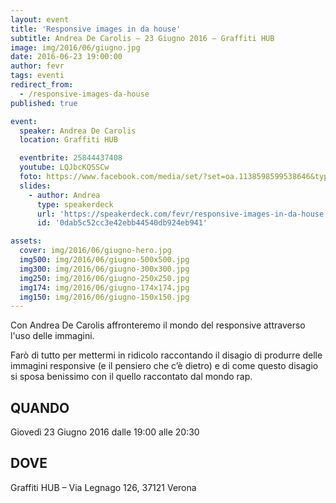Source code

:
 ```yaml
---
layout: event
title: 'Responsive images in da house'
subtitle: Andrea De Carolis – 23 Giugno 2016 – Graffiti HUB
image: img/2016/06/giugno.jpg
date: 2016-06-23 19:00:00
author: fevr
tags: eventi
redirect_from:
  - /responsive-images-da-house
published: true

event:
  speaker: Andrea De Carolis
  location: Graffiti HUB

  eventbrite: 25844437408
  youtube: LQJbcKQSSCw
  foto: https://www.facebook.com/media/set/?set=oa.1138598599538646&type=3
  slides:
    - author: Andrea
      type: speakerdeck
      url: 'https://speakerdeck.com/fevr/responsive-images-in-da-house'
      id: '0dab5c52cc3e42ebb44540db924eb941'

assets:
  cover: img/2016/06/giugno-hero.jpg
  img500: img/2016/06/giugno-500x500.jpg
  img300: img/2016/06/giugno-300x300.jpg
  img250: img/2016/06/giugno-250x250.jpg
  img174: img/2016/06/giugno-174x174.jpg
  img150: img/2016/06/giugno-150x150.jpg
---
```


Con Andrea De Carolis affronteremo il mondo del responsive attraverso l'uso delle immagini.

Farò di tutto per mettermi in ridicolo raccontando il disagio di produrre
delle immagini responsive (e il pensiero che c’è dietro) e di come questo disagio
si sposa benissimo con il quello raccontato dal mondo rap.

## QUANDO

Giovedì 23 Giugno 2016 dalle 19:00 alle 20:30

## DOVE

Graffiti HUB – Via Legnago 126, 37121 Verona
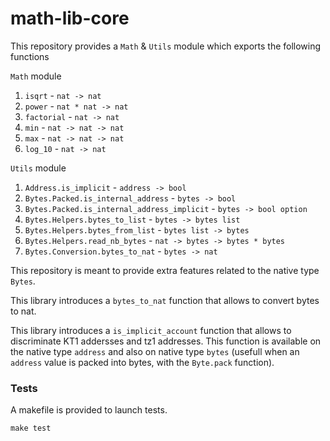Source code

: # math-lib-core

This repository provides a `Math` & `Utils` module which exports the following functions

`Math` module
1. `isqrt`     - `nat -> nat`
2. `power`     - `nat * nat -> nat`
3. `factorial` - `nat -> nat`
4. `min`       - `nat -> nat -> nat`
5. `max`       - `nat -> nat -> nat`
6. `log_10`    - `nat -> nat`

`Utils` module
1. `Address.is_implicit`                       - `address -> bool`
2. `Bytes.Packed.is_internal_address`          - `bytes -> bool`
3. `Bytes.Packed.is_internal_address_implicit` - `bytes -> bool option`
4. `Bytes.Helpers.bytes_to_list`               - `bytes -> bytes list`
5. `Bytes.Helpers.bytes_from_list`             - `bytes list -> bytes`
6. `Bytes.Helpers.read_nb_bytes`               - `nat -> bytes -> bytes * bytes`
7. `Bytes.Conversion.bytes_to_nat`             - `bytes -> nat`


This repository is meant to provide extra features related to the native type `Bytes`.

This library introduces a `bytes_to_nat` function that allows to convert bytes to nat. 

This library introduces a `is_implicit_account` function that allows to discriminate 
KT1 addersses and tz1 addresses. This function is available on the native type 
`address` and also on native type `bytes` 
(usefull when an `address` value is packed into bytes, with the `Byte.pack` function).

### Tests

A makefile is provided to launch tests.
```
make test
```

+++

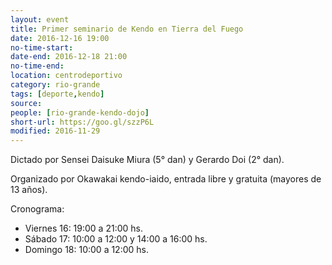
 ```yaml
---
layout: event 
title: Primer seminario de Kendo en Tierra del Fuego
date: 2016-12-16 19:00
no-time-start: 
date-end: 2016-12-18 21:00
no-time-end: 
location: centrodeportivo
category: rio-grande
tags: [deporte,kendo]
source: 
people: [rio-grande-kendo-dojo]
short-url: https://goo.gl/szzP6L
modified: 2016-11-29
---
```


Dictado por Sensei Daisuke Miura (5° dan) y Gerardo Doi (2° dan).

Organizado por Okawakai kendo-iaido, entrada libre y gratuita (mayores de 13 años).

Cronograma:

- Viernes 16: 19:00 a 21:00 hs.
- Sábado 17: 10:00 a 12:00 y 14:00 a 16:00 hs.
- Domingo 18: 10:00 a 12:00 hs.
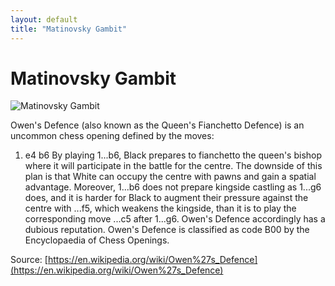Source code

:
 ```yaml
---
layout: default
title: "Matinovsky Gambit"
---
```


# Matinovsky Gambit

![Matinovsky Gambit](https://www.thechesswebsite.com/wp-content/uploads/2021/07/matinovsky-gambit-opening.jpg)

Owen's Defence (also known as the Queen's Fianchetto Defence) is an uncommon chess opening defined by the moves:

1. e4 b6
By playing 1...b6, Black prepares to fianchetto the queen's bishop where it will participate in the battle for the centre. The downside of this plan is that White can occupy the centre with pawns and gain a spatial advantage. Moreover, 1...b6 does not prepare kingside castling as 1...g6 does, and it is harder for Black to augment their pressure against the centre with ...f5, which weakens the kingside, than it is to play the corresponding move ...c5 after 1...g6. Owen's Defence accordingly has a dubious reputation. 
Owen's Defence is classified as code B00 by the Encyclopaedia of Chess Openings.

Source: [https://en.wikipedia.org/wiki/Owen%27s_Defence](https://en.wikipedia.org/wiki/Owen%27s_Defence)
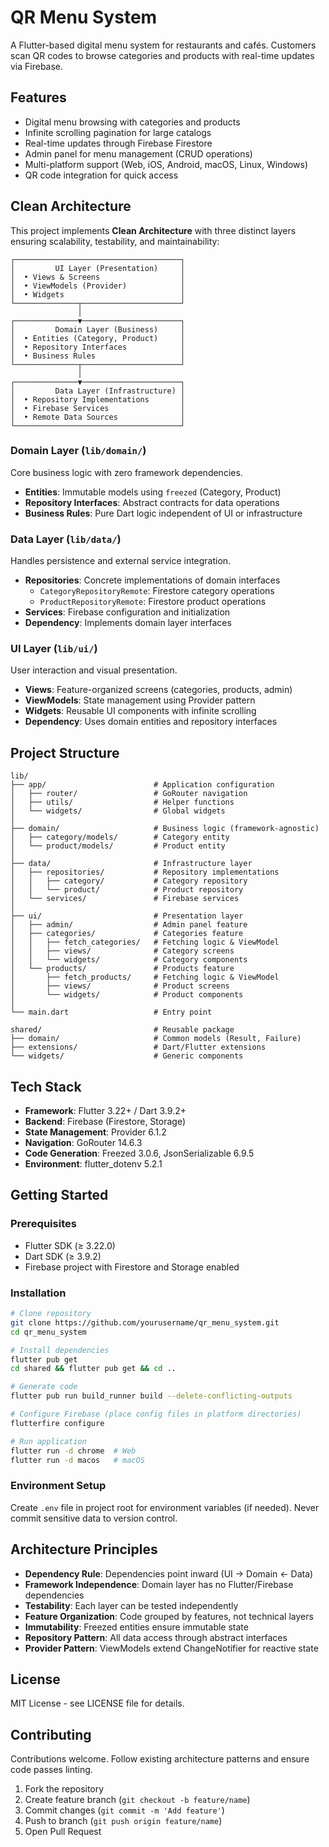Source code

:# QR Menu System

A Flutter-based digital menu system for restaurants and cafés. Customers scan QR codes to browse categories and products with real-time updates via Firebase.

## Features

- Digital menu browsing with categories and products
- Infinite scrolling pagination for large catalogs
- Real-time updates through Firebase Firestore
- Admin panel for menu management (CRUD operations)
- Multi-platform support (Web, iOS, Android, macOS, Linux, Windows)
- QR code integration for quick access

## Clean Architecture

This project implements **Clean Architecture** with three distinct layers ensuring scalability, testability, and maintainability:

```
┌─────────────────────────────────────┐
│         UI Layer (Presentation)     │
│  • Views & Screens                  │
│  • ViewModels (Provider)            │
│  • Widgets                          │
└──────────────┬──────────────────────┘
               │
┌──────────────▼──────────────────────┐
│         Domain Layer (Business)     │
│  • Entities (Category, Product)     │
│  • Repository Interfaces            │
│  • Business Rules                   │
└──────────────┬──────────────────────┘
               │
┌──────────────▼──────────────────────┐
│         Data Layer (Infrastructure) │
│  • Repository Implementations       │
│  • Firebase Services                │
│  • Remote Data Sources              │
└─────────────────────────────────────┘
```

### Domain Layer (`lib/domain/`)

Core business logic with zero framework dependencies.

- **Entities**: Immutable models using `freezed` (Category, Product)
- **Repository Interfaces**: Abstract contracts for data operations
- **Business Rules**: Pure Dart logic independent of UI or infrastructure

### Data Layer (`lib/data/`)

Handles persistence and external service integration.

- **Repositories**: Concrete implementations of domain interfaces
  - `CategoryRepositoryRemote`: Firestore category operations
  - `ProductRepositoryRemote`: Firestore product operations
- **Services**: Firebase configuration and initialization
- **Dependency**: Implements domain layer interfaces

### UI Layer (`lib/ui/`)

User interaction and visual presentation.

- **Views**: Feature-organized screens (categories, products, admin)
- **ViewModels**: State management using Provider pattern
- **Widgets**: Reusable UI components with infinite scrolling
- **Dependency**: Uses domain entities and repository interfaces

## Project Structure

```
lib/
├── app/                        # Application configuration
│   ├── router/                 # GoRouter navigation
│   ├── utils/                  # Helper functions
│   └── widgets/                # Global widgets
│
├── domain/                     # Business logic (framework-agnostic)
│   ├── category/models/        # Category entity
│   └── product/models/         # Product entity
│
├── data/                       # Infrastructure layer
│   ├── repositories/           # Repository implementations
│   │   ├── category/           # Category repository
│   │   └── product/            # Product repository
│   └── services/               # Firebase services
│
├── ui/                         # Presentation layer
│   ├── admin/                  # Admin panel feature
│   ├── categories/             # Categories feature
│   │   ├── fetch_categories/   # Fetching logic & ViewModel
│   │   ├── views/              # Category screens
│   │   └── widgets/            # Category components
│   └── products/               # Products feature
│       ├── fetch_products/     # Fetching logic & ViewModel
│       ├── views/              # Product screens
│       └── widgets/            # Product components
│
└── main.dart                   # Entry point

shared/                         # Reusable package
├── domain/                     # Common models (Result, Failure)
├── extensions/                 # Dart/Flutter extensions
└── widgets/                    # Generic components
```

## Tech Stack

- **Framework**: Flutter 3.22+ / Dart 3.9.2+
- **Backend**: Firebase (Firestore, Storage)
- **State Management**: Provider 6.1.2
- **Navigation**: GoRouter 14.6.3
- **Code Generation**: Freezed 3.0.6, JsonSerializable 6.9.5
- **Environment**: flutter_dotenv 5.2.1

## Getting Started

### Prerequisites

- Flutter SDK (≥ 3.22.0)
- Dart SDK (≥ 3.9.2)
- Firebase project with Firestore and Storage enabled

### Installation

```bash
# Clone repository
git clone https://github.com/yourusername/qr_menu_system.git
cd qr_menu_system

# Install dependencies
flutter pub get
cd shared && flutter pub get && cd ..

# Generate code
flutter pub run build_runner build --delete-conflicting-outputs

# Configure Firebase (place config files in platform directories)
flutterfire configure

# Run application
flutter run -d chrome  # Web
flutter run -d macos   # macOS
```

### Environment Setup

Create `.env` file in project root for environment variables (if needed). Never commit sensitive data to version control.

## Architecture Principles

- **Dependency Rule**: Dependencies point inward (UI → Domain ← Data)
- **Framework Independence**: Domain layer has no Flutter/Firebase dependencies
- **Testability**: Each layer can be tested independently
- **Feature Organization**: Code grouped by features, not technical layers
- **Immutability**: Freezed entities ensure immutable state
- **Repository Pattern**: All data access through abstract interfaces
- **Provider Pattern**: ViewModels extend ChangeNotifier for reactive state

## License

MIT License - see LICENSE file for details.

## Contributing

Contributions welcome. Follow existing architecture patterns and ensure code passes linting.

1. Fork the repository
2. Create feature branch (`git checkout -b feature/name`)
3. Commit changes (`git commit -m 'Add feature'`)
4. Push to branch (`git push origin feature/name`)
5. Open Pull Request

+++

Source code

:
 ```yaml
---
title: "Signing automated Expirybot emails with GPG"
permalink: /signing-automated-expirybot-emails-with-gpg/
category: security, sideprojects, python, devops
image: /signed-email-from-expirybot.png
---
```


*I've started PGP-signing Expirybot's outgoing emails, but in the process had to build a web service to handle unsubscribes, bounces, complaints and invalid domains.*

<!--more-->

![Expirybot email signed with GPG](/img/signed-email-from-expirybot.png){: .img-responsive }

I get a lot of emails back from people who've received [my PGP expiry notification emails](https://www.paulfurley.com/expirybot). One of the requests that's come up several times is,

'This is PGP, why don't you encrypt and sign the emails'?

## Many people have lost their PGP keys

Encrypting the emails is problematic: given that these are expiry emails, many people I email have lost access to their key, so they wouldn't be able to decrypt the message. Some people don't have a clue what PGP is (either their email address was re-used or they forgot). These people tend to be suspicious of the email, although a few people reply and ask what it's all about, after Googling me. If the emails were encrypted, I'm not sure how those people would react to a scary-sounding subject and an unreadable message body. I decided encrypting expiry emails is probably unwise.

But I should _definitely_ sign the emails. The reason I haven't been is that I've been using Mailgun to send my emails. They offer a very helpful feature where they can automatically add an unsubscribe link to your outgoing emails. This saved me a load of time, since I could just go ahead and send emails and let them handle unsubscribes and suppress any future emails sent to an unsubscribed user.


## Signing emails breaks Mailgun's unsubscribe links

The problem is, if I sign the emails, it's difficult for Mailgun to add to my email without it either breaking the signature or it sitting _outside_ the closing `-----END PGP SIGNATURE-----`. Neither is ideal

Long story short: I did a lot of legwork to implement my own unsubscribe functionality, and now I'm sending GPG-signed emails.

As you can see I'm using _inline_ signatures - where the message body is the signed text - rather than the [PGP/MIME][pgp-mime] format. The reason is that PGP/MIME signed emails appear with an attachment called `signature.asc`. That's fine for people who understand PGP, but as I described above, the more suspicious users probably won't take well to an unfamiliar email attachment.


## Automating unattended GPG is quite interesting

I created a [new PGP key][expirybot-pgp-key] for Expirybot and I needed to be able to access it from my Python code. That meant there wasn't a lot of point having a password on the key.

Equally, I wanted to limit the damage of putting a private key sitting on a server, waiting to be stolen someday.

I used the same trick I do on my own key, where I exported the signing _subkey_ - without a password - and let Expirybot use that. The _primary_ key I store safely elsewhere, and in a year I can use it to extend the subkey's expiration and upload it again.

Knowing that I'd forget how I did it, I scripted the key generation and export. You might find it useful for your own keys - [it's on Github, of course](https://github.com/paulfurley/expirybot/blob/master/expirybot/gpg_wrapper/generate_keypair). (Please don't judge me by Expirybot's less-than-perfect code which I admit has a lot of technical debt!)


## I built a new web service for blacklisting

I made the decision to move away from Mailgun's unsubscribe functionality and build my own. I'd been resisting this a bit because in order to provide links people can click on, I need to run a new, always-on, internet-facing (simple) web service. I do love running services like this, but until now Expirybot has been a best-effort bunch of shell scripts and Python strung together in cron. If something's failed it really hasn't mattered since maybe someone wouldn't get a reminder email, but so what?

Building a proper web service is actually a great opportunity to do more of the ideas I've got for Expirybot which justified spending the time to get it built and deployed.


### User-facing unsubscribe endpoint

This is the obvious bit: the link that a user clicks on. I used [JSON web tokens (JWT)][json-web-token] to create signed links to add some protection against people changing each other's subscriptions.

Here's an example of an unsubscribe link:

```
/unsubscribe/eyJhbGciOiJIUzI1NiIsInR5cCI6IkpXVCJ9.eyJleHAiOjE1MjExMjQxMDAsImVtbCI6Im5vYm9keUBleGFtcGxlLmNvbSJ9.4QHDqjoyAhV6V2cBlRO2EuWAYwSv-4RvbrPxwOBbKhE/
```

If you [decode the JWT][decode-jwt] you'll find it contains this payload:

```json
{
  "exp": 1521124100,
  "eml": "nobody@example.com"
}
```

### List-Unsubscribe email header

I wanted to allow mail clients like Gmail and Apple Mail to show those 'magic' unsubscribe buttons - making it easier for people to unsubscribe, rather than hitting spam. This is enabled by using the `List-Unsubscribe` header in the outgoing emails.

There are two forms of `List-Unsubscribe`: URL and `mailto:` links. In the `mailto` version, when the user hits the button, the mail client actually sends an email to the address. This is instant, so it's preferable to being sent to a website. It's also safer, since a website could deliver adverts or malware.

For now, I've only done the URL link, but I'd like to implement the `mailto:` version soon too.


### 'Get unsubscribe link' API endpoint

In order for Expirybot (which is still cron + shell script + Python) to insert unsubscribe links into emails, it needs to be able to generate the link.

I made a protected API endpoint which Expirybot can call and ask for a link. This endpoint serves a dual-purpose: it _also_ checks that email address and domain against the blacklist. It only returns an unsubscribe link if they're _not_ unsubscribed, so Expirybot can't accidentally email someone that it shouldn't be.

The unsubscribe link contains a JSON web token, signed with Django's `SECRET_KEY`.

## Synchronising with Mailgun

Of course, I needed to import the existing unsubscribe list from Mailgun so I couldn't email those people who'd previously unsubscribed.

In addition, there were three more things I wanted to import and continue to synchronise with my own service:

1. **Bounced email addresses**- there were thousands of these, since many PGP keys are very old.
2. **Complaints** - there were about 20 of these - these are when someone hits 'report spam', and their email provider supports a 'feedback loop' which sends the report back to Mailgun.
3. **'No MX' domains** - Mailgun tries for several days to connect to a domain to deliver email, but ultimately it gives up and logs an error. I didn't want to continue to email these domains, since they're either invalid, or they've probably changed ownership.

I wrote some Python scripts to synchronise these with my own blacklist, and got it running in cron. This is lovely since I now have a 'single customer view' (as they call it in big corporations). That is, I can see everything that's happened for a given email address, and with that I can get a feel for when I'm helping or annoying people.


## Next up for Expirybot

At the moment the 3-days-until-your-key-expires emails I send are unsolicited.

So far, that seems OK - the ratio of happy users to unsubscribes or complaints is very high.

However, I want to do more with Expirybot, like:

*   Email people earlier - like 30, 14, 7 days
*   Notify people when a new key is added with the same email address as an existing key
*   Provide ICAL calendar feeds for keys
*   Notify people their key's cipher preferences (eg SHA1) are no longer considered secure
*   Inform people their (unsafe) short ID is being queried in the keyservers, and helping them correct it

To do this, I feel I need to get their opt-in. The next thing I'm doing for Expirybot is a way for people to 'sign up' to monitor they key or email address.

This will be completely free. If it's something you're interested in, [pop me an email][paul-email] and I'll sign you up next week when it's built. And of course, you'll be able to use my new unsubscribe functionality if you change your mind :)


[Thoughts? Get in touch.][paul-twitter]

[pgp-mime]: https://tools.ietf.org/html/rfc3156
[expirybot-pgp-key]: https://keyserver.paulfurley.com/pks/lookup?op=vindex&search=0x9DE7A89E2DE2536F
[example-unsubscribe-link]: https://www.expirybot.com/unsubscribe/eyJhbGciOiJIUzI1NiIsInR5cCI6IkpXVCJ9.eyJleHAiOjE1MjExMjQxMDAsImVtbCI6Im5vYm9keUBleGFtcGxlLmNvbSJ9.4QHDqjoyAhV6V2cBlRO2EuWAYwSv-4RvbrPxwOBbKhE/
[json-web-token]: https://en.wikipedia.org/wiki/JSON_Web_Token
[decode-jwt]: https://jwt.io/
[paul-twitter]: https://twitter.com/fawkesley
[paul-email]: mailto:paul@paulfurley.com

+++

| Required work |
What you give back should be only the lines of the records above, starting at the line with "3. **'No MX'" and ending at the line with "them correct it", restated word for word.

| Task solution |
3. **'No MX' domains** - Mailgun tries for several days to connect to a domain to deliver email, but ultimately it gives up and logs an error. I didn't want to continue to email these domains, since they're either invalid, or they've probably changed ownership.

I wrote some Python scripts to synchronise these with my own blacklist, and got it running in cron. This is lovely since I now have a 'single customer view' (as they call it in big corporations). That is, I can see everything that's happened for a given email address, and with that I can get a feel for when I'm helping or annoying people.


## Next up for Expirybot

At the moment the 3-days-until-your-key-expires emails I send are unsolicited.

So far, that seems OK - the ratio of happy users to unsubscribes or complaints is very high.

However, I want to do more with Expirybot, like:

*   Email people earlier - like 30, 14, 7 days
*   Notify people when a new key is added with the same email address as an existing key
*   Provide ICAL calendar feeds for keys
*   Notify people their key's cipher preferences (eg SHA1) are no longer considered secure
*   Inform people their (unsafe) short ID is being queried in the keyservers, and helping them correct it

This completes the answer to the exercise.